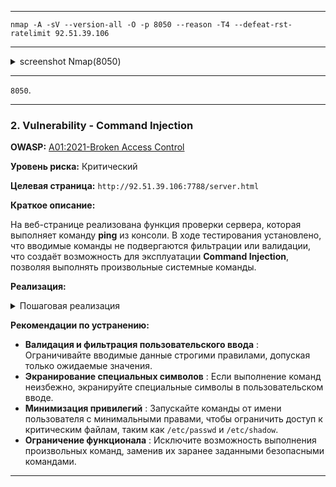 ___

```
nmap -A -sV --version-all -O -p 8050 --reason -T4 --defeat-rst-ratelimit 92.51.39.106
```

___

<details>
<summary>screenshot Nmap(8050)</summary>
  
![](screenshots/SCANNING/nmap/nmap_8050.png)

</details>

___

`8050`.

___

### 2. Vulnerability - Command Injection

**OWASP:** [A01:2021-Broken Access Control](https://owasp.org/Top10/A01_2021-Broken_Access_Control/)

**Уровень риска:** Критический

**Целевая страница:** `http://92.51.39.106:7788/server.html`

**Краткое описание:**

На веб-странице реализована функция проверки сервера, которая выполняет команду **ping** из консоли. В ходе тестирования установлено, что вводимые команды не подвергаются фильтрации или валидации, что создаёт возможность для эксплуатации **Command Injection**, позволяя выполнять произвольные системные команды.

**Реализация:**

<details>
<summary>Пошаговая реализация</summary>

- **Step 1. Проверка функционала**
    
В ходе анализа выяснилось, что команды вводимые пользователем не подвергаются какой-либо фильтрации, что создаёт уязвимость позволяющую получить несанкционированный доступ к конфиденциальным данным и выполнять произвольные действия на сервере.

Также выяснилось, что у обычного пользователя имеются `root` права в системе, тем самым предоставляя поистине не ограниченный функционал.
    
![](screenshots/TESTING/Command_Injection/root.png)
  
- **Step 2. Доступ к файлам passwd и shadow**
    
Отсутствие фильтрации вводимых пользователем команд в сочетании с наличием прав суперпользователя, создаёт критическую уязвимость. Это позволяет выполнять произвольные системные команды и получать несанкционированный доступ к конфиденциальным файлам, таким как `/etc/passwd` и `/etc/shadow`, содержащим информацию об учётных записях и хэшах паролей.

![](screenshots/TESTING/Command_Injection/passwd.png)

![](screenshots/TESTING/Command_Injection/shadow.png)
    
- **Вывод**
    
В результате успешной реализации уязвимости **Command Injection**, был получен доступ к файлам `/etc/passwd` и `/etc/shadow`, **уязвимость подтверждена**.

</details>

**Рекомендации по устранению:**

- **Валидация и фильтрация пользовательского ввода** : Ограничивайте вводимые данные строгими правилами, допуская только ожидаемые значения.
- **Экранирование специальных символов** : Если выполнение команд неизбежно, экранируйте специальные символы в пользовательском вводе.
- **Минимизация привилегий** : Запускайте команды от имени пользователя с минимальными правами, чтобы ограничить доступ к критическим файлам, таким как `/etc/passwd` и `/etc/shadow`.
- **Ограничение функционала** : Исключите возможность выполнения произвольных команд, заменив их заранее заданными безопасными командами.

___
■ ■ ■
Take every line above where "TESTING" appears and copy it.

![](screenshots/TESTING/Command_Injection/root.png)
![](screenshots/TESTING/Command_Injection/passwd.png)
![](screenshots/TESTING/Command_Injection/shadow.png)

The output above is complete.